Within our company, only those people receive your personal data who need it to fulfill our contractual and legal obligations. In addition, we sometimes use different service providers to fulfill these obligations, so that it may be necessary to transmit your personal data to other recipients outside the company, insofar as this is necessary to fulfill our contractual and legal obligations. These third parties can e.g. E.g. authorities, financial institutions, suppliers, etc.
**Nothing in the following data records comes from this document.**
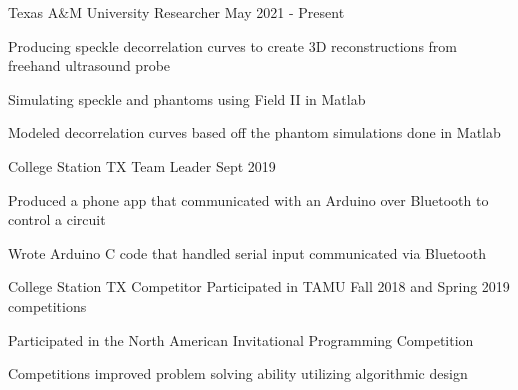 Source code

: \documentclass[11pt]{article} %
\begin{document}
\begin{description}
\squish

{Texas A$\&$M University}
{Researcher}
{May 2021 - Present}

Producing speckle decorrelation curves to create 3D reconstructions from freehand ultrasound probe

Simulating speckle and phantoms using Field II in Matlab

Modeled decorrelation curves based off the phantom simulations done in Matlab

{College Station TX}
{Team Leader}
{Sept 2019}

Produced a phone app that communicated with an Arduino over Bluetooth to control a circuit

Wrote Arduino C code that handled serial input communicated via Bluetooth

{College Station TX}
{Competitor}
{}
Participated in TAMU Fall 2018 and Spring 2019 competitions

Participated in the North American Invitational Programming Competition

Competitions improved problem solving ability utilizing algorithmic design


\end{description}
\end{document}
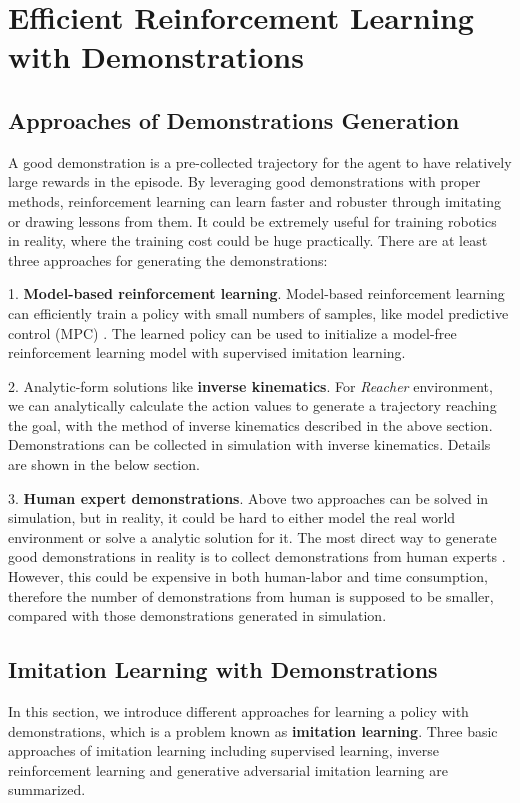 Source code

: \documentclass{article}
\begin{document}
\section{Efficient Reinforcement Learning with Demonstrations}

\subsection{Approaches of Demonstrations Generation}
A good demonstration is a pre-collected trajectory for the agent to have relatively large rewards in the episode. By leveraging good demonstrations with proper methods, reinforcement learning can learn faster and robuster through imitating or drawing lessons from them. It could be extremely useful for training robotics in reality, where the training cost could be huge practically.
There are at least three approaches for generating the demonstrations:

1. \textbf{Model-based reinforcement learning}. Model-based reinforcement learning can efficiently train a policy with small numbers of samples, like model predictive control (MPC) \cite{nagabandi2018neural}. The learned policy can be used to initialize a model-free reinforcement learning model with supervised imitation learning.

2. Analytic-form solutions like \textbf{inverse kinematics}. For \textit{Reacher} environment, we can analytically calculate the action values to generate a trajectory reaching the goal, with the method of inverse kinematics described in the above section. Demonstrations can be collected in simulation with inverse kinematics. Details are shown in the below section.

3. \textbf{Human expert demonstrations}. Above two approaches can be solved in simulation, but in reality, it could be hard to either model the real world environment or solve a analytic solution for it. The most direct way to generate good demonstrations in reality is to collect demonstrations from human experts \cite{bojarski2016end}. However, this could be expensive in both human-labor and time consumption, therefore the number of demonstrations from human is supposed to be smaller, compared with those demonstrations generated in simulation.


\subsection{Imitation Learning with Demonstrations}
In this section, we introduce different approaches for learning a policy with demonstrations, which is a problem known as \textbf{imitation learning}. Three basic approaches of imitation learning including supervised learning, inverse reinforcement learning and generative adversarial imitation learning are summarized. 
\end{document}

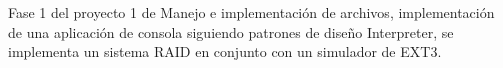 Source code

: Fase 1 del proyecto 1 de Manejo e implementación de archivos, implementación de una aplicación de consola siguiendo patrones de diseño Interpreter, se implementa un sistema R\+A\+ID en conjunto con un simulador de E\+X\+T3. 
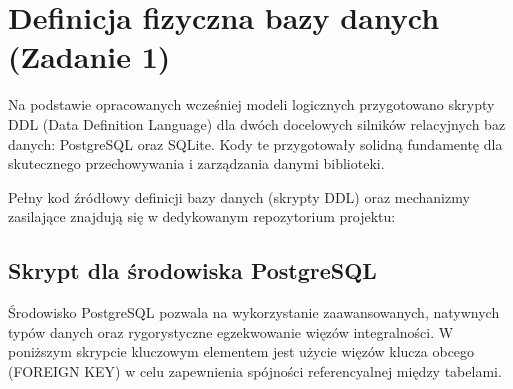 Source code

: \documentclass[a4paper,11pt,english,openany,oneside]{sphinxmanual}
\begin{document}
\section{Definicja fizyczna bazy danych (Zadanie 1)}
\label{\detokenize{rozdzial_4/index:definicja-fizyczna-bazy-danych-zadanie-1}}
\sphinxAtStartPar
Na podstawie opracowanych wcześniej modeli logicznych przygotowano skrypty DDL (Data Definition Language) dla dwóch docelowych silników relacyjnych baz danych: PostgreSQL oraz SQLite. Kody te przygotowały solidną fundamentę dla skutecznego przechowywania i zarządzania danymi biblioteki.

\sphinxAtStartPar
Pełny kod źródłowy definicji bazy danych (skrypty DDL) oraz mechanizmy zasilające znajdują się w dedykowanym repozytorium projektu:
%
\begin{footnote}[8]\sphinxAtStartFootnote
{}
%
\end{footnote}


\subsection{Skrypt dla środowiska PostgreSQL}
\label{\detokenize{rozdzial_4/index:skrypt-dla-srodowiska-postgresql}}
\sphinxAtStartPar
Środowisko PostgreSQL pozwala na wykorzystanie zaawansowanych, natywnych typów danych oraz rygorystyczne egzekwowanie więzów integralności. W poniższym skrypcie kluczowym elementem jest użycie więzów klucza obcego (FOREIGN KEY) w celu zapewnienia spójności referencyalnej między tabelami.
\end{document}
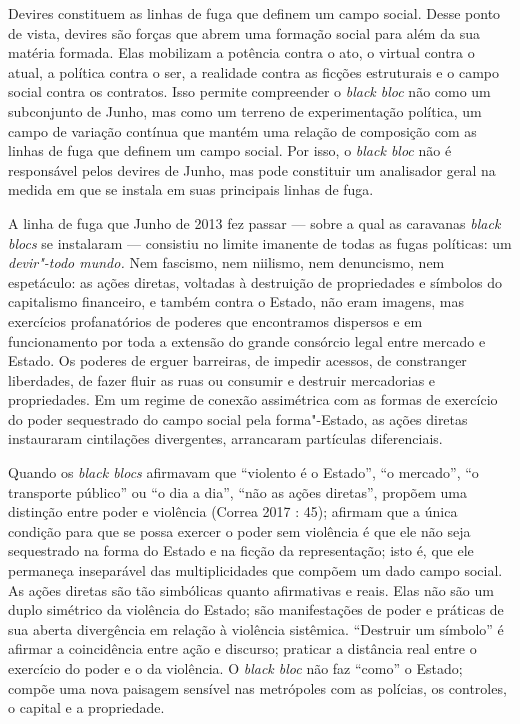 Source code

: Devires constituem as linhas de fuga que definem um campo social. Desse
ponto de vista, devires são forças que abrem uma formação social para
além da sua matéria formada. Elas mobilizam a potência contra o ato, o
virtual contra o atual, a política contra o ser, a realidade contra as
ficções estruturais e o campo social contra os contratos. Isso permite
compreender o \emph{black bloc }não como um subconjunto de Junho, mas
como um terreno de experimentação política, um campo de variação
contínua que mantém uma relação de composição com as linhas de fuga que
definem um campo social. Por isso, o \emph{black bloc }não é responsável
pelos devires de Junho, mas pode constituir um analisador geral na
medida em que se instala em suas principais linhas de fuga.

A linha de fuga que Junho de 2013 fez passar --- sobre a qual as
caravanas \emph{black blocs} se instalaram --- consistiu no limite
imanente de todas as fugas políticas: um \emph{devir"-todo mundo.} Nem
fascismo, nem niilismo, nem denuncismo, nem espetáculo: as ações
diretas, voltadas à destruição de propriedades e símbolos do capitalismo
financeiro, e também contra o Estado, não eram imagens, mas exercícios
profanatórios de poderes que encontramos dispersos e em funcionamento
por toda a extensão do grande consórcio legal entre mercado e Estado. Os
poderes de erguer barreiras, de impedir acessos, de constranger
liberdades, de fazer fluir as ruas ou consumir e destruir mercadorias e
propriedades. Em um regime de conexão assimétrica com as formas de
exercício do poder sequestrado do campo social pela forma"-Estado, as
ações diretas instauraram cintilações divergentes, arrancaram partículas
diferenciais.

Quando os \emph{black blocs} afirmavam que ``violento é o Estado'', ``o
mercado'', ``o transporte público'' ou ``o dia a dia'', ``não as ações
diretas'', propõem uma distinção entre poder e violência (Correa 2017 :
45); afirmam que a única condição para que se possa exercer o poder sem
violência é que ele não seja sequestrado na forma do Estado e na ficção
da representação; isto é, que ele permaneça inseparável das
multiplicidades que compõem um dado campo social. As ações diretas são
tão simbólicas quanto afirmativas e reais. Elas não são um duplo
simétrico da violência do Estado; são manifestações de poder e práticas
de sua aberta divergência em relação à violência sistêmica. ``Destruir
um símbolo'' é afirmar a coincidência entre ação e discurso; praticar a
distância real entre o exercício do poder e o da violência. O
\emph{black bloc} não faz ``como'' o Estado; compõe uma nova paisagem
sensível nas metrópoles com as polícias, os controles, o capital e a
propriedade.

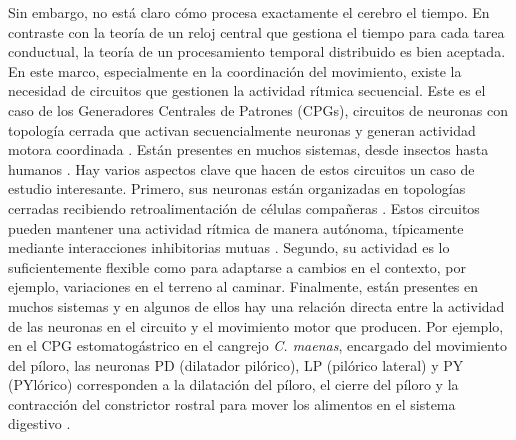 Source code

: Sin embargo, no está claro cómo procesa exactamente el cerebro el tiempo. En contraste con la teoría de un reloj central que gestiona el tiempo para cada tarea conductual, la teoría de un procesamiento temporal distribuido \parencite{buonomano_temporal_1995,ivry_representation_1996} es bien aceptada. En este marco, especialmente en la coordinación del movimiento, existe la necesidad de circuitos que gestionen la actividad rítmica secuencial. Este es el caso de los Generadores Centrales de Patrones (CPGs), circuitos de neuronas con topología cerrada que activan secuencialmente neuronas y generan actividad motora coordinada \parencite{selverston_reliable_2000}. Están presentes en muchos sistemas, desde insectos hasta humanos \parencite{pearson_central_1972,marder_central_2001,mackay-lyons_central_2002,minassian_human_2017}. Hay varios aspectos clave que hacen de estos circuitos un caso de estudio interesante. Primero, sus neuronas están organizadas en topologías cerradas recibiendo retroalimentación de células compañeras \parencite{huerta_topology_2001}. Estos circuitos pueden mantener una actividad rítmica de manera autónoma, típicamente mediante interacciones inhibitorias mutuas \parencite{katz_evolution_nodate}. Segundo, su actividad es lo suficientemente flexible como para adaptarse a cambios en el contexto, por ejemplo, variaciones en el terreno al caminar. Finalmente, están presentes en muchos sistemas y en algunos de ellos hay una relación directa entre la actividad de las neuronas en el circuito y el movimiento motor que producen. Por ejemplo, en el CPG estomatogástrico en el cangrejo \textit{C. maenas}, encargado del movimiento del píloro, las neuronas PD (dilatador pilórico), LP (pilórico lateral) y PY (PYlórico) corresponden a la dilatación del píloro, el cierre del píloro y la contracción del constrictor rostral para mover los alimentos en el sistema digestivo \parencite{moulins_introduction_1987,selverston_oscillations_2006}.

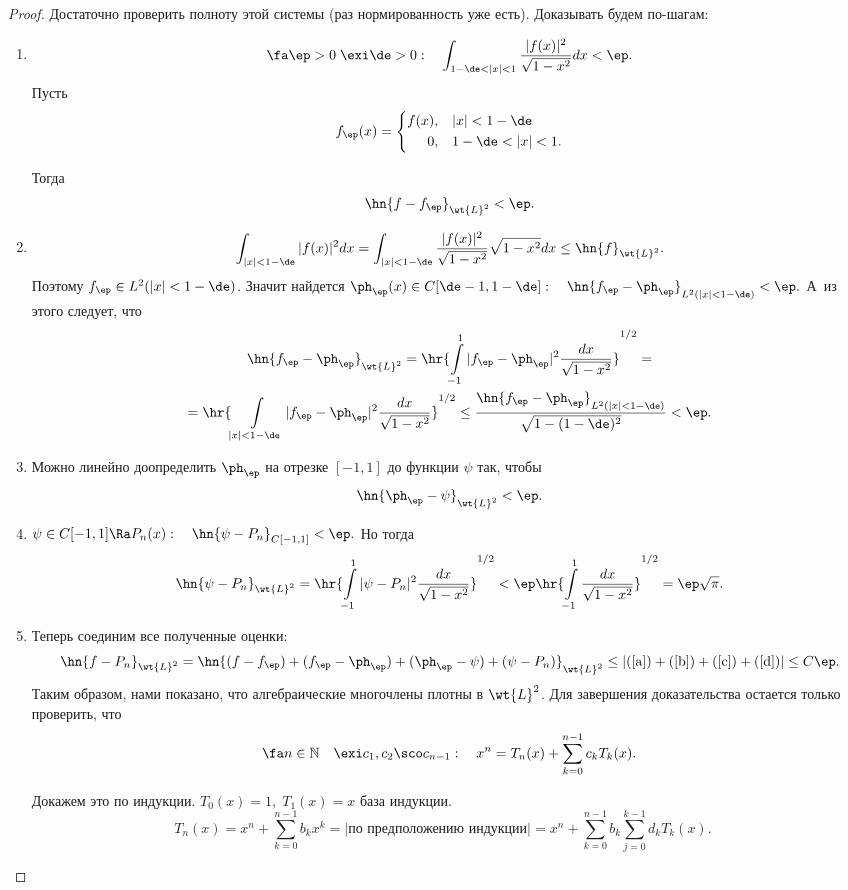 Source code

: \documentclass{article}
\begin{document}
\begin{proof}
  Достаточно проверить полноту этой системы
  (раз нормированность уже есть). Доказывать будем по-шагам:
  \begin{enumerate}
  \item
    $$\fa\ep>0\;\exi\de>0:\quad\int_{1-\de<|x|<1}\frac{|f(x)|^2}{\sqrt{1-x^2}}dx<\ep.$$
    Пусть
    $$f_{\ep}(x)=\left\{\begin{aligned}f(x),&\quad|x|<1-\de\\
    0,&\quad1-\de<|x|<1.\end{aligned}\right.$$

    Тогда
    \begin{equation}\label{a}
      \hn{f-f_{\ep}}_{\wt{L}^2}<\ep.
    \end{equation}
  \item
    $$\int_{|x|<1-\de}|f(x)|^2dx=\int_{|x|<1-\de}\frac{|f(x)|^2}{\sqrt{1-x^2}}\sqrt{1-x^2}dx\le\hn{f}_{\wt{L}^2}.$$
    Поэтому $f_{\ep}\in L^2(|x|<1-\de)$. Значит найдется $\ph_{\ep}(x)\in
    C[\de-1,1-\de]:\quad\hn{f_{\ep}-\ph_{\ep}}_{L^2(|x|<1-\de)}<\ep.$ А~из этого
    следует, что
    \begin{multline}\label{b}
      \hn{f_{\ep}-\ph_{\ep}}_{\wt{L}^2}=\hr{\int\limits_{-1}^1|f_{\ep}-\ph_{\ep}|^2\frac{dx}{\sqrt{1-x^2}}}^{1/2}=\\
      =\hr{\int\limits_{|x|<1-\de}|f_{\ep}-\ph_{\ep}|^2\frac{dx}{\sqrt{1-x^2}}}^{1/2}\le\frac{\hn{f_{\ep}-\ph_{\ep}}_{L^2(|x|<1-\de)}}{\sqrt{1-(1-\de)^2}}<\ep.
    \end{multline}

  \item
    Можно линейно доопределить $\ph_{\ep}$ на отрезке
    $[-1,1]$ до функции $\psi$ так, чтобы
    \begin{equation}\label{c}
      \hn{\ph_{\ep}-\psi}_{\wt{L}^2}<\ep.
    \end{equation}
  \item
    $\psi\in C[-1,1]\Ra P_n(x):\quad
    \hn{\psi-P_n}_{C[-1,1]}<\ep.$ Но тогда
    \begin{equation}\label{d}
      \hn{\psi-P_n}_{\wt{L}^2}=\hr{\int\limits_{-1}^1|\psi-P_n|^2\frac{dx}{\sqrt{1-x^2}}}^{1/2}<\ep\hr{\int\limits_{-1}^1\frac{dx}{\sqrt{1-x^2}}}^{1/2}=\ep\sqrt{\pi}.
    \end{equation}
  \item
    Теперь соединим все полученные оценки:
    $$\hn{f-P_n}_{\wt{L}^2}=\hn{(f-f_{\ep})+(f_{\ep}-\ph_{\ep})+(\ph_{\ep}-\psi)+(\psi-P_n)}_{\wt{L}^2}\le|(\ref{a})+(\ref{b})+(\ref{c})+(\ref{d})|\le C\ep.$$
    Таким образом, нами показано, что алгебраические многочлены плотны
    в $\wt{L}^2$. Для завершения доказательства остается только
    проверить, что
    $$\fa n\in\mathbb{N}\quad\exi
    c_1,c_2\sco c_{n-1}:\quad
    x^n=T_n(x)+\sum_{k=0}^{n-1}c_kT_k(x).$$

    Докажем это по индукции. $T_0(x)=1,\;T_1(x)=x$ база индукции.
    $$T_n(x)=x^n+\sum_{k=0}^{n-1}b_kx^k=|\text{по предположению индукции}|=x^n+\sum_{k=0}^{n-1}b_k\sum_{j=0}^{k-1}d_kT_k(x).\quad$$

  \end{enumerate}
\end{proof}
\end{document}
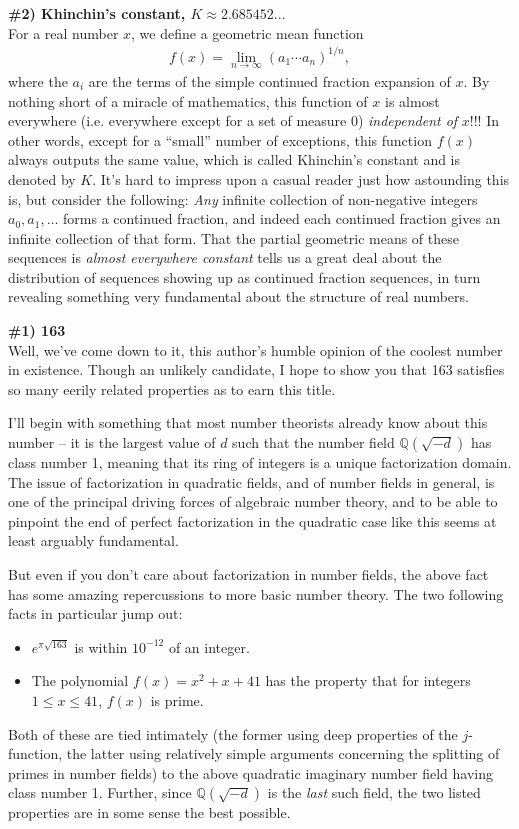 \documentclass[12pt]{article}
\newcommand{\mb}{\mathbb}
\newcommand{\ra}{\rightarrow}
\newcommand{\Q}{\mb{Q}}
\newcommand{\<}{\langle}
\renewcommand{\>}{\rangle}
\begin{document}
\textbf{{\Large \#2) Khinchin's constant, $K\approx 2.685452...$}}\\ 
For a real number $x$, we define a geometric mean function 
\begin{align*}
f(x)=\lim\limits_{n\ra\infty}(a_1\cdots a_n)^{1/n},
\end{align*}
where the $a_i$ are the terms of the simple continued fraction
expansion of $x$. By nothing short of a miracle of mathematics, this
function of $x$ is almost everywhere (i.e. everywhere except for a set
of measure 0) \emph{independent of }$x$!!!  In other words, except for
a ``small'' number of exceptions, this function $f(x)$ always outputs
the same value, which is called Khinchin's constant and is denoted by
$K$.  It's hard to impress upon a casual reader just how astounding
this is, but consider the following: \emph{Any} infinite collection of
non-negative integers $a_0, a_1, \ldots$ forms a continued fraction,
and indeed each continued fraction gives an infinite collection of
that form.  That the partial geometric means of these sequences is
\emph{almost everywhere constant} tells us a great deal about the
distribution of sequences showing up as continued fraction sequences,
in turn revealing something very fundamental about the structure of
real numbers.

\textbf{{\Large \#1) 163}}\\ Well, we've come down to it, this
author's humble opinion of the coolest number in existence.  Though an
unlikely candidate, I hope to show you that 163 satisfies so many
eerily related properties as to earn this title.

I'll begin with something that most number theorists already know
about this number -- it is the largest value of $d$ such that the
number field $\Q(\sqrt{-d})$ has class number 1, meaning that its ring
of integers is a unique factorization domain.  The issue of
factorization in quadratic fields, and of number fields in general, is
one of the principal driving forces of algebraic number theory, and to
be able to pinpoint the end of perfect factorization in the quadratic
case like this seems at least arguably fundamental.

But even if you don't care about factorization in number fields, the
above fact has some amazing repercussions to more basic number theory.
The two following facts in particular jump out:
\begin{itemize}
\item $e^{\pi\sqrt{163}}$ is within $10^{-12}$ of an integer.
\item The polynomial $f(x)=x^2+x+41$ has the property that for integers
$1\leq x\leq 41$, $f(x)$ is prime.
\end{itemize}
Both of these are tied intimately (the former using deep properties of
the $j$-function, the latter using relatively simple arguments
concerning the splitting of primes in number fields) to the above
quadratic imaginary number field having class number 1.  Further,
since $\Q(\sqrt{-d})$ is the \emph{last} such field, the two listed
properties are in some sense the best possible.
\end{document}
In order to technically process your data, we sometimes use external service providers. We may transfer and process your information outside of your country of residence/company headquarters or in any of the countries in which we operate. These can also be located outside the European Economic Area. If we transfer personal data to service providers or companies outside the European Economic Area (EEA), the transfer will only take place if the EU Commission has confirmed that the third country has an appropriate level of data protection or other appropriate data protection guarantees (e.g. binding corporate data protection regulations or EU standard contractual clauses). ) available. You can also request detailed information using the above contact information.

IV.3. storage of your data

We only store your personal data for as long as is necessary for the above purposes. After termination of the contractual relationship, your personal data will be stored for as long as we are legally obliged to do so. This results regularly from legal proof and storage obligations, which are regulated, among other things, in the German Commercial Code and the Tax Code. The storage periods are then up to ten years. In addition, it may happen that personal data is kept for the period in which claims can be asserted against us (statutory limitation period of three or up to thirty years).